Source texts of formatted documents
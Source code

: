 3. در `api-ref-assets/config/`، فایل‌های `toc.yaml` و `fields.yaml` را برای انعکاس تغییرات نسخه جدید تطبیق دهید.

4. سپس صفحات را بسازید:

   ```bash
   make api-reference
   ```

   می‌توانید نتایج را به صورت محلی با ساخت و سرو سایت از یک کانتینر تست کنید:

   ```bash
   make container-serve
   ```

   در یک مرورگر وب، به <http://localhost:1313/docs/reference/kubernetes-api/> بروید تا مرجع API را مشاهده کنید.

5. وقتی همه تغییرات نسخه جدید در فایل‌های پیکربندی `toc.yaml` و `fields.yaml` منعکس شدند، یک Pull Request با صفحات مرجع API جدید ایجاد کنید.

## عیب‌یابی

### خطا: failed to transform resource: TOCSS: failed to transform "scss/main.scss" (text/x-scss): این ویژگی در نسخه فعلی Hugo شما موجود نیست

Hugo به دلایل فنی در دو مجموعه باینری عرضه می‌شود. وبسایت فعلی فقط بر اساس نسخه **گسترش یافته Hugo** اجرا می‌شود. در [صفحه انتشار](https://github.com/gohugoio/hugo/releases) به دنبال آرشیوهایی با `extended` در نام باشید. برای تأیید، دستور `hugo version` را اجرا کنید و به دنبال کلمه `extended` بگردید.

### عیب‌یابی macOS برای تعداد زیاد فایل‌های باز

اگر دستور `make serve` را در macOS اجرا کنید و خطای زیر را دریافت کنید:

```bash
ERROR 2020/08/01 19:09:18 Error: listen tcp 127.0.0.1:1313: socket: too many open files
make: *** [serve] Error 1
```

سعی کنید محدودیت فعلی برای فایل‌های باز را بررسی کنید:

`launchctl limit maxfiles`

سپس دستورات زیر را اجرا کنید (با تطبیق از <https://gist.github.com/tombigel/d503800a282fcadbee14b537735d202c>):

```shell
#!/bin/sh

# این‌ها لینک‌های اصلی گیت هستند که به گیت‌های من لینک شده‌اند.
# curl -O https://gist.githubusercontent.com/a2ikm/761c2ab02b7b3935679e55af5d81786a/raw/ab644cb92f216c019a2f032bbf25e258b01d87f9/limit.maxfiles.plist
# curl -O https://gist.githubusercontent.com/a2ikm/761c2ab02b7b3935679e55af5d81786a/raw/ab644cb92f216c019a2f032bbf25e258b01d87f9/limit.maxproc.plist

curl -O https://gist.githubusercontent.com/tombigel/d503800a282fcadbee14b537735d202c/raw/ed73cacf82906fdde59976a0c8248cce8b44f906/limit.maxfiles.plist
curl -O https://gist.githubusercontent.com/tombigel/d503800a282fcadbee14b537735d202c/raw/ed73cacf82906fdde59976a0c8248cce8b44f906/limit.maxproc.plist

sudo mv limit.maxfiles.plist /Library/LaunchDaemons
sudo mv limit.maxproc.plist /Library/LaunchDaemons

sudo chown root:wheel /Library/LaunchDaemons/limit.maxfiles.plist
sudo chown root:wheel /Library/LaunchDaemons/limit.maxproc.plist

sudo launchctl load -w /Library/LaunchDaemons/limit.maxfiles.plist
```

**Instructions for the task**: Both the first line of the data above and the line with "### عیب‌یابی macOS" must be included; please return exactly those lines and the ones between them.

**Result**:
Source code

: 3. در `api-ref-assets/config/`، فایل‌های `toc.yaml` و `fields.yaml` را برای انعکاس تغییرات نسخه جدید تطبیق دهید.

4. سپس صفحات را بسازید:

   ```bash
   make api-reference
   ```

   می‌توانید نتایج را به صورت محلی با ساخت و سرو سایت از یک کانتینر تست کنید:

   ```bash
   make container-serve
   ```

   در یک مرورگر وب، به <http://localhost:1313/docs/reference/kubernetes-api/> بروید تا مرجع API را مشاهده کنید.

5. وقتی همه تغییرات نسخه جدید در فایل‌های پیکربندی `toc.yaml` و `fields.yaml` منعکس شدند، یک Pull Request با صفحات مرجع API جدید ایجاد کنید.

## عیب‌یابی

### خطا: failed to transform resource: TOCSS: failed to transform "scss/main.scss" (text/x-scss): این ویژگی در نسخه فعلی Hugo شما موجود نیست

Hugo به دلایل فنی در دو مجموعه باینری عرضه می‌شود. وبسایت فعلی فقط بر اساس نسخه **گسترش یافته Hugo** اجرا می‌شود. در [صفحه انتشار](https://github.com/gohugoio/hugo/releases) به دنبال آرشیوهایی با `extended` در نام باشید. برای تأیید، دستور `hugo version` را اجرا کنید و به دنبال کلمه `extended` بگردید.

### عیب‌یابی macOS برای تعداد زیاد فایل‌های باز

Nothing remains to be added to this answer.